* **Aim of the exercise**: Leave the pictures out and repeat the rest of the data below exactly.

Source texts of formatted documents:
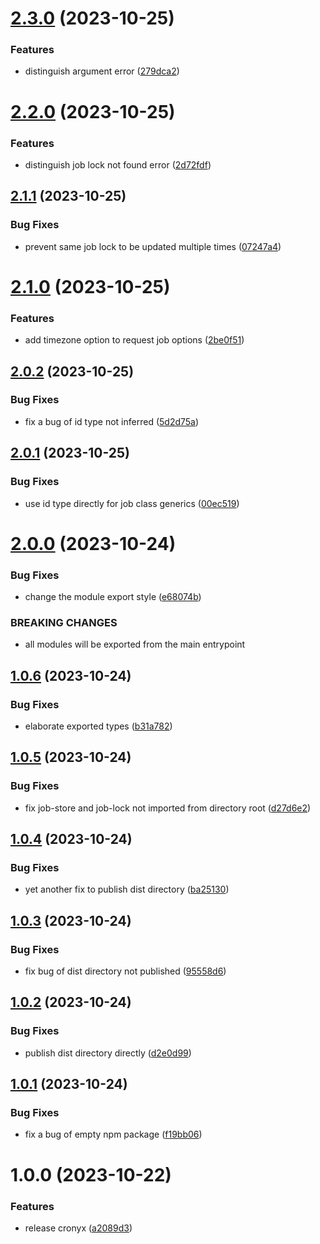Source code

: # [2.3.0](https://github.com/yujiosaka/Cronyx/compare/v2.2.0...v2.3.0) (2023-10-25)


### Features

* distinguish argument error ([279dca2](https://github.com/yujiosaka/Cronyx/commit/279dca27bdd777574d1d932eba4dc4f17a76b502))

# [2.2.0](https://github.com/yujiosaka/Cronyx/compare/v2.1.1...v2.2.0) (2023-10-25)


### Features

* distinguish job lock not found error ([2d72fdf](https://github.com/yujiosaka/Cronyx/commit/2d72fdfe6fc970c4ae9514c8df0d46664a5cce2c))

## [2.1.1](https://github.com/yujiosaka/Cronyx/compare/v2.1.0...v2.1.1) (2023-10-25)


### Bug Fixes

* prevent same job lock to be updated multiple times ([07247a4](https://github.com/yujiosaka/Cronyx/commit/07247a46ebd7a19ae11c6d5af8445d159150d2c6))

# [2.1.0](https://github.com/yujiosaka/Cronyx/compare/v2.0.2...v2.1.0) (2023-10-25)


### Features

* add timezone option to request job options ([2be0f51](https://github.com/yujiosaka/Cronyx/commit/2be0f51fa8ce9705b4d2e9632023d74fe644f53f))

## [2.0.2](https://github.com/yujiosaka/Cronyx/compare/v2.0.1...v2.0.2) (2023-10-25)


### Bug Fixes

* fix a bug of id type not inferred ([5d2d75a](https://github.com/yujiosaka/Cronyx/commit/5d2d75a8087b898cc8f29c60c8cbfb3a55672c26))

## [2.0.1](https://github.com/yujiosaka/Cronyx/compare/v2.0.0...v2.0.1) (2023-10-25)


### Bug Fixes

* use id type directly for job class generics ([00ec519](https://github.com/yujiosaka/Cronyx/commit/00ec519a4648771606cf48b208c9bdcc618d5fc1))

# [2.0.0](https://github.com/yujiosaka/Cronyx/compare/v1.0.6...v2.0.0) (2023-10-24)


### Bug Fixes

* change the module export style ([e68074b](https://github.com/yujiosaka/Cronyx/commit/e68074bdb7d3c793cd52a86c0eec95343e7691a7))


### BREAKING CHANGES

* all modules will be exported from the main entrypoint

## [1.0.6](https://github.com/yujiosaka/Cronyx/compare/v1.0.5...v1.0.6) (2023-10-24)


### Bug Fixes

* elaborate exported types ([b31a782](https://github.com/yujiosaka/Cronyx/commit/b31a7827be1ba88bc977b2858f4564913d1a6f60))

## [1.0.5](https://github.com/yujiosaka/Cronyx/compare/v1.0.4...v1.0.5) (2023-10-24)


### Bug Fixes

* fix job-store and job-lock not imported from directory root ([d27d6e2](https://github.com/yujiosaka/Cronyx/commit/d27d6e20bf8e7558957906a8d541adb3e3a00a94))

## [1.0.4](https://github.com/yujiosaka/Cronyx/compare/v1.0.3...v1.0.4) (2023-10-24)


### Bug Fixes

* yet another fix to publish dist directory ([ba25130](https://github.com/yujiosaka/Cronyx/commit/ba25130db754e18e62613fa83d4bee01823ea1db))

## [1.0.3](https://github.com/yujiosaka/Cronyx/compare/v1.0.2...v1.0.3) (2023-10-24)


### Bug Fixes

* fix bug of dist directory not published ([95558d6](https://github.com/yujiosaka/Cronyx/commit/95558d63c0212438504e93f7c77be21ea83debcf))

## [1.0.2](https://github.com/yujiosaka/Cronyx/compare/v1.0.1...v1.0.2) (2023-10-24)


### Bug Fixes

* publish dist directory directly ([d2e0d99](https://github.com/yujiosaka/Cronyx/commit/d2e0d9971166dee2dcb833c4e53c5851e4f0fe82))

## [1.0.1](https://github.com/yujiosaka/Cronyx/compare/v1.0.0...v1.0.1) (2023-10-24)


### Bug Fixes

* fix a bug of empty npm package ([f19bb06](https://github.com/yujiosaka/Cronyx/commit/f19bb06da60c2cda7d3a7f10f15fcff592c564a2))

# 1.0.0 (2023-10-22)


### Features

* release cronyx ([a2089d3](https://github.com/yujiosaka/Cronyx/commit/a2089d3f5098f6adb9bc4ddb4e4386f363d320cf))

* **Answer space**:
Source code

: # [2.3.0](https://github.com/yujiosaka/Cronyx/compare/v2.2.0...v2.3.0) (2023-10-25)


### Features

* distinguish argument error ([279dca2](https://github.com/yujiosaka/Cronyx/commit/279dca27bdd777574d1d932eba4dc4f17a76b502))

# [2.2.0](https://github.com/yujiosaka/Cronyx/compare/v2.1.1...v2.2.0) (2023-10-25)


### Features

* distinguish job lock not found error ([2d72fdf](https://github.com/yujiosaka/Cronyx/commit/2d72fdfe6fc970c4ae9514c8df0d46664a5cce2c))

## [2.1.1](https://github.com/yujiosaka/Cronyx/compare/v2.1.0...v2.1.1) (2023-10-25)


### Bug Fixes

* prevent same job lock to be updated multiple times ([07247a4](https://github.com/yujiosaka/Cronyx/commit/07247a46ebd7a19ae11c6d5af8445d159150d2c6))

# [2.1.0](https://github.com/yujiosaka/Cronyx/compare/v2.0.2...v2.1.0) (2023-10-25)


### Features

* add timezone option to request job options ([2be0f51](https://github.com/yujiosaka/Cronyx/commit/2be0f51fa8ce9705b4d2e9632023d74fe644f53f))

## [2.0.2](https://github.com/yujiosaka/Cronyx/compare/v2.0.1...v2.0.2) (2023-10-25)


### Bug Fixes

* fix a bug of id type not inferred ([5d2d75a](https://github.com/yujiosaka/Cronyx/commit/5d2d75a8087b898cc8f29c60c8cbfb3a55672c26))

## [2.0.1](https://github.com/yujiosaka/Cronyx/compare/v2.0.0...v2.0.1) (2023-10-25)


### Bug Fixes

* use id type directly for job class generics ([00ec519](https://github.com/yujiosaka/Cronyx/commit/00ec519a4648771606cf48b208c9bdcc618d5fc1))

# [2.0.0](https://github.com/yujiosaka/Cronyx/compare/v1.0.6...v2.0.0) (2023-10-24)


### Bug Fixes

* change the module export style ([e68074b](https://github.com/yujiosaka/Cronyx/commit/e68074bdb7d3c793cd52a86c0eec95343e7691a7))


### BREAKING CHANGES

* all modules will be exported from the main entrypoint

## [1.0.6](https://github.com/yujiosaka/Cronyx/compare/v1.0.5...v1.0.6) (2023-10-24)


### Bug Fixes

* elaborate exported types ([b31a782](https://github.com/yujiosaka/Cronyx/commit/b31a7827be1ba88bc977b2858f4564913d1a6f60))

## [1.0.5](https://github.com/yujiosaka/Cronyx/compare/v1.0.4...v1.0.5) (2023-10-24)


### Bug Fixes

* fix job-store and job-lock not imported from directory root ([d27d6e2](https://github.com/yujiosaka/Cronyx/commit/d27d6e20bf8e7558957906a8d541adb3e3a00a94))

## [1.0.4](https://github.com/yujiosaka/Cronyx/compare/v1.0.3...v1.0.4) (2023-10-24)


### Bug Fixes

* yet another fix to publish dist directory ([ba25130](https://github.com/yujiosaka/Cronyx/commit/ba25130db754e18e62613fa83d4bee01823ea1db))

## [1.0.3](https://github.com/yujiosaka/Cronyx/compare/v1.0.2...v1.0.3) (2023-10-24)


### Bug Fixes

* fix bug of dist directory not published ([95558d6](https://github.com/yujiosaka/Cronyx/commit/95558d63c0212438504e93f7c77be21ea83debcf))

## [1.0.2](https://github.com/yujiosaka/Cronyx/compare/v1.0.1...v1.0.2) (2023-10-24)


### Bug Fixes

* publish dist directory directly ([d2e0d99](https://github.com/yujiosaka/Cronyx/commit/d2e0d9971166dee2dcb833c4e53c5851e4f0fe82))

## [1.0.1](https://github.com/yujiosaka/Cronyx/compare/v1.0.0...v1.0.1) (2023-10-24)


### Bug Fixes

* fix a bug of empty npm package ([f19bb06](https://github.com/yujiosaka/Cronyx/commit/f19bb06da60c2cda7d3a7f10f15fcff592c564a2))

# 1.0.0 (2023-10-22)


### Features

* release cronyx ([a2089d3](https://github.com/yujiosaka/Cronyx/commit/a2089d3f5098f6adb9bc4ddb4e4386f363d320cf))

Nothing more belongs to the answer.